Reproduce only the lines that run from the line containing "consists of functions" to the end of the entries below, exactly as they stand.

Segment Start: Study material

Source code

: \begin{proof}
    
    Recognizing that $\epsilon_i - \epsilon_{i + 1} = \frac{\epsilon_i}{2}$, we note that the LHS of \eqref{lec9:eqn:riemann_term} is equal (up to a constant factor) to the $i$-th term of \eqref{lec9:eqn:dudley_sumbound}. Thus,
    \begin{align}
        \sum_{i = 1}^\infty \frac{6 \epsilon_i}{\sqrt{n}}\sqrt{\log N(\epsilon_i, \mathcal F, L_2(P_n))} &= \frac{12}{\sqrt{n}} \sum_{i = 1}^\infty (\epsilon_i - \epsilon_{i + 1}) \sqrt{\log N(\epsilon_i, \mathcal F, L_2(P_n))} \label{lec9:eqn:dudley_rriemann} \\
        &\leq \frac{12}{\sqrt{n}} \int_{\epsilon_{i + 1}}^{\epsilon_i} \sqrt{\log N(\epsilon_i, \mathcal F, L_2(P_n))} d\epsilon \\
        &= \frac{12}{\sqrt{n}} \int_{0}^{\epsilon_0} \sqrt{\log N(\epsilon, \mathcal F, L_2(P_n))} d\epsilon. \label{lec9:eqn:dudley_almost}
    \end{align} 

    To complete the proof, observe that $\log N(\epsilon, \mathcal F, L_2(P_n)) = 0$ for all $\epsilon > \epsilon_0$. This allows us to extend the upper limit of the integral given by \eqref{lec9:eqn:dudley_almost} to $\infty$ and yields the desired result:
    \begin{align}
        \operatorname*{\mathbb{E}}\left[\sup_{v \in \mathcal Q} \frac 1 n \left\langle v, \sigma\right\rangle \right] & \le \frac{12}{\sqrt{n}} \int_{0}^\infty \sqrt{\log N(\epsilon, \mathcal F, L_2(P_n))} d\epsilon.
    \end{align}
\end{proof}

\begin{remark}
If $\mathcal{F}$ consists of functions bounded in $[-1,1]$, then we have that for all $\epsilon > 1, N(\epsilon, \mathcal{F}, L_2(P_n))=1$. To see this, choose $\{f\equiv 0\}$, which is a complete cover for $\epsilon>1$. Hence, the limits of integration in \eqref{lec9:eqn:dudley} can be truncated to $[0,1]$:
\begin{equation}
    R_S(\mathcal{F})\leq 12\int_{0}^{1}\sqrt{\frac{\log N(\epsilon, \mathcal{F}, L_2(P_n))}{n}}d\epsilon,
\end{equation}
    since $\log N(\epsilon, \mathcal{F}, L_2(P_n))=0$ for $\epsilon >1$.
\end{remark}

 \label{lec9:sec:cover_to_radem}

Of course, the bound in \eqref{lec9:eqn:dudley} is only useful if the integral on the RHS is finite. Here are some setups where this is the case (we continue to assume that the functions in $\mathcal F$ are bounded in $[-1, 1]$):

Segment End: Study material

Response for this exercise ▸
If $\mathcal{F}$ consists of functions bounded in $[-1,1]$, then we have that for all $\epsilon > 1, N(\epsilon, \mathcal{F}, L_2(P_n))=1$. To see this, choose $\{f\equiv 0\}$, which is a complete cover for $\epsilon>1$. Hence, the limits of integration in \eqref{lec9:eqn:dudley} can be truncated to $[0,1]$:
\begin{equation}
    R_S(\mathcal{F})\leq 12\int_{0}^{1}\sqrt{\frac{\log N(\epsilon, \mathcal{F}, L_2(P_n))}{n}}d\epsilon,
\end{equation}
    since $\log N(\epsilon, \mathcal{F}, L_2(P_n))=0$ for $\epsilon >1$.
\end{remark}

 \label{lec9:sec:cover_to_radem}

Of course, the bound in \eqref{lec9:eqn:dudley} is only useful if the integral on the RHS is finite. Here are some setups where this is the case (we continue to assume that the functions in $\mathcal F$ are bounded in $[-1, 1]$):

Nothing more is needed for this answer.